WHAT TO DO –
Every line below that has "Thus" in it should be copied.

SOURCE DATA START

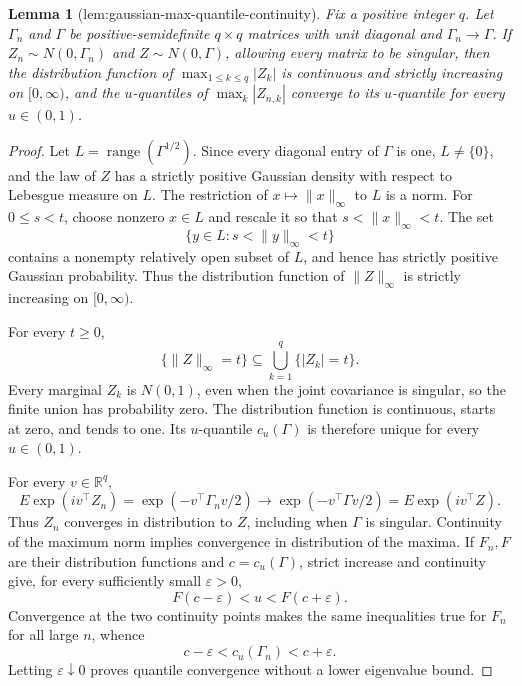 \documentclass{article}
\newtheorem{lemma}{Lemma}
\begin{document}
\begin{lemma}[lem:gaussian-max-quantile-continuity]\label{lem:gaussian-max-quantile-continuity}
Fix a positive integer \(q\).  Let \(\Gamma_n\) and \(\Gamma\) be positive-semidefinite \(q\times q\) matrices with unit diagonal and \(\Gamma_n\to\Gamma\).  If \(Z_n\sim N(0,\Gamma_n)\) and \(Z\sim N(0,\Gamma)\), allowing every matrix to be singular, then the distribution function of \(\max_{1\leq k\leq q}|Z_k|\) is continuous and strictly increasing on \([0,\infty)\), and the \(u\)-quantiles of \(\max_k|Z_{n,k}|\) converge to its \(u\)-quantile for every \(u\in(0,1)\).
\end{lemma}
\begin{proof}
Let \(L=\operatorname{range}(\Gamma^{1/2})\).  Since every diagonal entry of \(\Gamma\) is one, \(L\neq\{0\}\), and the law of \(Z\) has a strictly positive Gaussian density with respect to Lebesgue measure on \(L\).  The restriction of \(x\mapsto\|x\|_\infty\) to \(L\) is a norm.  For \(0\leq s<t\), choose nonzero \(x\in L\) and rescale it so that \(s<\|x\|_\infty<t\).  The set
\[
 \{y\in L:s<\|y\|_\infty<t\}
\]
contains a nonempty relatively open subset of \(L\), and hence has strictly positive Gaussian probability.  Thus the distribution function of \(\|Z\|_\infty\) is strictly increasing on \([0,\infty)\).

For every \(t\geq0\),
\[
 \{\|Z\|_\infty=t\}\subseteq\bigcup_{k=1}^q\{|Z_k|=t\}.
\]
Every marginal \(Z_k\) is \(N(0,1)\), even when the joint covariance is singular, so the finite union has probability zero.  The distribution function is continuous, starts at zero, and tends to one.  Its \(u\)-quantile \(c_u(\Gamma)\) is therefore unique for every \(u\in(0,1)\).

For every \(v\in\mathbb R^q\),
\[
 E\exp(i v^\top Z_n)=\exp(-v^\top\Gamma_nv/2)
 \longrightarrow\exp(-v^\top\Gamma v/2)=E\exp(i v^\top Z).
\]
Thus \(Z_n\) converges in distribution to \(Z\), including when \(\Gamma\) is singular.  Continuity of the maximum norm implies convergence in distribution of the maxima.  If \(F_n,F\) are their distribution functions and \(c=c_u(\Gamma)\), strict increase and continuity give, for every sufficiently small \(\varepsilon>0\),
\[
 F(c-\varepsilon)<u<F(c+\varepsilon).
\]
Convergence at the two continuity points makes the same inequalities true for \(F_n\) for all large \(n\), whence
\[
 c-\varepsilon<c_u(\Gamma_n)<c+\varepsilon.
\]
Letting \(\varepsilon\downarrow0\) proves quantile convergence without a lower eigenvalue bound.
\end{proof}
\end{document}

SOURCE DATA END

TASK RESULT –
contains a nonempty relatively open subset of \(L\), and hence has strictly positive Gaussian probability.  Thus the distribution function of \(\|Z\|_\infty\) is strictly increasing on \([0,\infty)\).
Thus \(Z_n\) converges in distribution to \(Z\), including when \(\Gamma\) is singular.  Continuity of the maximum norm implies convergence in distribution of the maxima.  If \(F_n,F\) are their distribution functions and \(c=c_u(\Gamma)\), strict increase and continuity give, for every sufficiently small \(\varepsilon>0\),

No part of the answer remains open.